Karlstrom Lab Research: Pituitary Patterning


Mutants affecting forebrain/pituitary development
We are using a variety of genetic and experimental approaches to determine how Hedgehog/Gli (Hh/Gli)mediated cell-cell signaling induces and patterns the zebrafish forebrain.  We are analyzing several mutations that affect both Hh/Gli signaling and cell differentiation in the forebrain.  We showed that the detour (dtr) and  you-too (yot) loci encode zebrafish Gli1 and Gli2 (respectively), hedgehog responsive transcription factors that are required for formation of a wide variety of embryonic tissues, including the ventral forebrain.  Mutations in gli2 result in forebrain and axon guidance defects.  Forebrain defects in dtr(gli1) and yot(gli2) include  mis-specification of ventral diencephalic cell types,  specific loss of of a subset of endocrine secreting cells in the pituitary gland, and in yot(gli2) the transdifferentiation of the pituitary into an ectopic lens (Fig.1).
Zebrafish you-too axon and pituitary defects

Fig. 1. Forebrain and axon defects in yout-too mutants.  Ventral (facial) views of wildtype (left) and yot(gli2) mutant zebrafish embryos labeled with the ZN-5 antibody to visualize retinal ganglion cells and their axons.  An ectopic lens often develops at the ventral midline in place of the anterior pituitary (center of right picture, between eyes).


Pituitary Induction and Patterning
The zebrafish is a relatively untapped resource in the study of endocrine development, and has profound advantages for research into pituitary induction, patterning and cellular differentiation during embryogenesis. The zebrafish is genetically tractable, and the physical and optical accessibility of the embryo makes it possible to observe the earliest events in pituitary formation.  These events occur at embryonic stages that are extremely difficult to monitor in mammals. Importantly, pituitary structure and cell-types are remarkably conserved from fish to humans, making studies in zebrafish relevant to human development.

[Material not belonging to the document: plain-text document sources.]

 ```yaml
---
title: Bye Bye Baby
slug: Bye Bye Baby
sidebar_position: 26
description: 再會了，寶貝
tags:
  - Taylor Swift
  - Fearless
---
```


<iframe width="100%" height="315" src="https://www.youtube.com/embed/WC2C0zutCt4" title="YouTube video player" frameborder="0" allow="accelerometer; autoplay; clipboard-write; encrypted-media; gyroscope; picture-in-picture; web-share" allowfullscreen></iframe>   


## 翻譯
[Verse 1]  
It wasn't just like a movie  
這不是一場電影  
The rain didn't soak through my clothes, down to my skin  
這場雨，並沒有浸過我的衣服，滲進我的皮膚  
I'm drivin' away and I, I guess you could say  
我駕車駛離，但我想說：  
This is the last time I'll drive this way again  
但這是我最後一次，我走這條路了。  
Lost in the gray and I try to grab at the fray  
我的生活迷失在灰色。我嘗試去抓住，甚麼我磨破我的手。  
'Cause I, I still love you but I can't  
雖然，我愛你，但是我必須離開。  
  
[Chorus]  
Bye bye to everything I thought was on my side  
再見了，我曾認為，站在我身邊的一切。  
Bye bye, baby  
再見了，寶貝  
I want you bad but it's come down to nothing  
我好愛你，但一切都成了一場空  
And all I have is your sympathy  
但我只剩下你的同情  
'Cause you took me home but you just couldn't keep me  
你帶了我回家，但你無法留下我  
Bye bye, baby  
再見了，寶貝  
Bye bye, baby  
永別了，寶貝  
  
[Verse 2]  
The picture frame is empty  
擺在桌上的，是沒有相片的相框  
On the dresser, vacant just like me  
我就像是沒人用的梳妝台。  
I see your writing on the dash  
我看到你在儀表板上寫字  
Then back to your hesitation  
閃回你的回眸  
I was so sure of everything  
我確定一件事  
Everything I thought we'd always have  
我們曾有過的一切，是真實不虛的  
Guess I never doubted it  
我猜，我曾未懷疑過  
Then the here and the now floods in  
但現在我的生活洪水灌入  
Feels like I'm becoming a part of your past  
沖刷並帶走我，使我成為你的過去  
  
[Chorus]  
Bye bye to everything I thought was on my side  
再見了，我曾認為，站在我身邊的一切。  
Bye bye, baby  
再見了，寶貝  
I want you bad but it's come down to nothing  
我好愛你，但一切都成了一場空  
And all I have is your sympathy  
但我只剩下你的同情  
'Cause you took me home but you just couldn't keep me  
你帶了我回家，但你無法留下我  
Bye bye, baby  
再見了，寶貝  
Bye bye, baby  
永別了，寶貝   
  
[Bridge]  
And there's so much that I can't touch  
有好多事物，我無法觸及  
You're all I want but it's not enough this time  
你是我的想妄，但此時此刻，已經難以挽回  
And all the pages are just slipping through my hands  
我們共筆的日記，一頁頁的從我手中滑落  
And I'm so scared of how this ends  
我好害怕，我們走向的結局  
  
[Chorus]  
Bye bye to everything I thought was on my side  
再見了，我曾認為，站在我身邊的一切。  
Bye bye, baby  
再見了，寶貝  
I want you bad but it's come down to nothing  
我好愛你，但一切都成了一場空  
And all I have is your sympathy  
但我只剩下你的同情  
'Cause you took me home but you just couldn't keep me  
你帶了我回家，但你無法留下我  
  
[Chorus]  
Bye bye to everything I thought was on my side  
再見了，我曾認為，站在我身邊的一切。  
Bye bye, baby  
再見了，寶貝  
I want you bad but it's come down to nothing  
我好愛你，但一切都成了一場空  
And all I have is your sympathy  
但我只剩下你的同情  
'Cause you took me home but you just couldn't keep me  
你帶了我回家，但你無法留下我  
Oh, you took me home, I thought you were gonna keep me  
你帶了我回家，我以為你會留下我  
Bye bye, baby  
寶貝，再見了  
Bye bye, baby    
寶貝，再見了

Based on our analysis of a series of zebrafish mutations that affect forebrain patterning and axon guidance (Karlstrom et al, 1996), the small protein Hedgehog (Hh) has emerged as a critical player in the early induction of the pituitary placode, as well as in the functional patterning of the adenohypophysis and the differentiation of a subset of endocrine cell types (Sbrogna et al, 2003).  This role for Hh is conserved across vertebrates, with defects in human Hh signaling leading to common congenital defects including holoprosencephaly.  Further, a recent report links aberrant Hh signaling to common pituitary adenomas in adults. Thus an understanding of how Hh guides pituitary development is a key issue for human health, and the zebrafish provides a window into the molecular and cellular mechanisms involved.
Conserved Pituitary Structure
Fig. 2.  Conserved organization of the adult vertebrate pituitary.  Left two panels show the location of the pituitary gland in humans and fish (arrows).  The right two panels show conserved structure within the pituitary (Adapted from Liem et al).  In both species, the adenohypophysis is divided into two lobes (purple and pink) along the anterior-posterior axis.  In fish, the neurohypophysis (light blue) is positioned dorsally rather than posteriorly.  Within the adenohypophysis, endocrine cell positions are largely conserved, with PRL and AcTH cells being anterior (green), GH and TSH secreting cells being medial (yellow), and MSH secreting cells being posterior (blue).

the 2 day zf pituitary
Fig. 3.  shh and A-P patterning. (A) lim3 and (B) somatolactin expression mark the developing adenohypophysis in 36 hour embryos.  (C) nk2.2 is a Hh responsive transcription factor and is expressed near the source of Hh in the diencephalon. (D) prolactin cells differentiate in this anterior domain. (E) Model showing expression of Hh responsive transcription factors and endocrine cell types in relation to the source of Hh  (adapted from Sbrogna et al., 2003).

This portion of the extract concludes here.